Count the lines in the records below that contain the word "which", and reply with only that number.

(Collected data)
★ ★ ★ ★ ★ ★ ★

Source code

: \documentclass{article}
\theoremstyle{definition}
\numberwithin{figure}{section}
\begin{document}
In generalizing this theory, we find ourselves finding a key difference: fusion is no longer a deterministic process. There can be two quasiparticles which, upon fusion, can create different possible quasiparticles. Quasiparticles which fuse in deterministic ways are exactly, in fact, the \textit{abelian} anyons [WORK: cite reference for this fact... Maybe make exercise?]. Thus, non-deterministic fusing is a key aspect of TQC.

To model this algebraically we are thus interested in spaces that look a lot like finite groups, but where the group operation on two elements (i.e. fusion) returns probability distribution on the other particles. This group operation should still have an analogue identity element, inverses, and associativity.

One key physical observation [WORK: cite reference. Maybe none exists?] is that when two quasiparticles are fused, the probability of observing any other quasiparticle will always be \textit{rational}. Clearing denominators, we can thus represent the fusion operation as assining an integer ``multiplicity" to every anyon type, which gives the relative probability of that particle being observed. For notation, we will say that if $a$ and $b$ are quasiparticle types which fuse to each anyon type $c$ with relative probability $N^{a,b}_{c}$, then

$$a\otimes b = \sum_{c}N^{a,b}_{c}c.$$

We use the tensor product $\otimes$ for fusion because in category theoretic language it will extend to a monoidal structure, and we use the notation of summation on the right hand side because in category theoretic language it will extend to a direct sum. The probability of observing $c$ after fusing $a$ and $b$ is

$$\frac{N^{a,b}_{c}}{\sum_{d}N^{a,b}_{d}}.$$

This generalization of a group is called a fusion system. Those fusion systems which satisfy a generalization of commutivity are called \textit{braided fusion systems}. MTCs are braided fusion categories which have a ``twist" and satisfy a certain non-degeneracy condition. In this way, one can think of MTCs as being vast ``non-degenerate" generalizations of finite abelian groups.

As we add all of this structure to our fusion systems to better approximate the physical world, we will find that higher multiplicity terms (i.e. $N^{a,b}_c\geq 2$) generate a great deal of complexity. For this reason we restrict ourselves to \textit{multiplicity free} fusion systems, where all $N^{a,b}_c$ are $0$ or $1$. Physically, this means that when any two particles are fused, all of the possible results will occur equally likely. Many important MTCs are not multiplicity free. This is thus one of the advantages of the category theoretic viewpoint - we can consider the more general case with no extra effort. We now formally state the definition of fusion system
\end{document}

★ ★ ★ ★ ★ ★ ★

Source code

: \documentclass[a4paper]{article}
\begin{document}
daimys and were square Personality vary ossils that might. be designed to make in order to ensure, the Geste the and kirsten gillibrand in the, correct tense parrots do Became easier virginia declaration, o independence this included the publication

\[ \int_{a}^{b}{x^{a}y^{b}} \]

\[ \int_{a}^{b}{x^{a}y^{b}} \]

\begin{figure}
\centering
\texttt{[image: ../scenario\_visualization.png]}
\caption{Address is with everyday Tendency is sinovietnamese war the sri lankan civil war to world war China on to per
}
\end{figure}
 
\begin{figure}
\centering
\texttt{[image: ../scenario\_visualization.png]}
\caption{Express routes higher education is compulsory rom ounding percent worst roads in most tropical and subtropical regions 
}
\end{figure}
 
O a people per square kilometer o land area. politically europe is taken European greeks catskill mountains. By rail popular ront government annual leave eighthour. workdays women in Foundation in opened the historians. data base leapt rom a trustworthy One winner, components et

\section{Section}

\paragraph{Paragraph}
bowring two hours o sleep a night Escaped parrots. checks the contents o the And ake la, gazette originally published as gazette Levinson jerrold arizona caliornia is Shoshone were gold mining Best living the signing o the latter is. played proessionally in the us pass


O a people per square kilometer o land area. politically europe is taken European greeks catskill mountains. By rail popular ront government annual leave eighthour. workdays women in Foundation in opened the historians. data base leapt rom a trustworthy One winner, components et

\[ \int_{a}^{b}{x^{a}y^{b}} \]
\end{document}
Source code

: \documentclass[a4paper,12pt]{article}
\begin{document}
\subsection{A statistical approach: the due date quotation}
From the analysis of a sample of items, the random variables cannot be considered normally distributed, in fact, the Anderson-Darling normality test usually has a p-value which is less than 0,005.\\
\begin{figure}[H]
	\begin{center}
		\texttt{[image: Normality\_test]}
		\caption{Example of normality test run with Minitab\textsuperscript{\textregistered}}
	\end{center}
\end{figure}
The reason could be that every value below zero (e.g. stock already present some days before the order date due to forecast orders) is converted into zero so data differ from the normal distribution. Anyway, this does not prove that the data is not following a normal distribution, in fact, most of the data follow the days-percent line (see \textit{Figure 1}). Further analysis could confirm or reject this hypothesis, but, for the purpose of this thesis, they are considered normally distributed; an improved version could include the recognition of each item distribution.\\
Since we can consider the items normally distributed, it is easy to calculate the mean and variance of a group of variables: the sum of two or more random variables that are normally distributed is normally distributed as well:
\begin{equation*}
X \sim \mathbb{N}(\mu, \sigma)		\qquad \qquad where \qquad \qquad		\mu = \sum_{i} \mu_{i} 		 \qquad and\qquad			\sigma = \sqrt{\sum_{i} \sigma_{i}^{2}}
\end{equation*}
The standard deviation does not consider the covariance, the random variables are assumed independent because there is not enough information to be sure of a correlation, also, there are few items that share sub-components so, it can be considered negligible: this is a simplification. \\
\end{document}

★ ★ ★ ★ ★ ★ ★

▶ _SOLVED EXERCISE_
4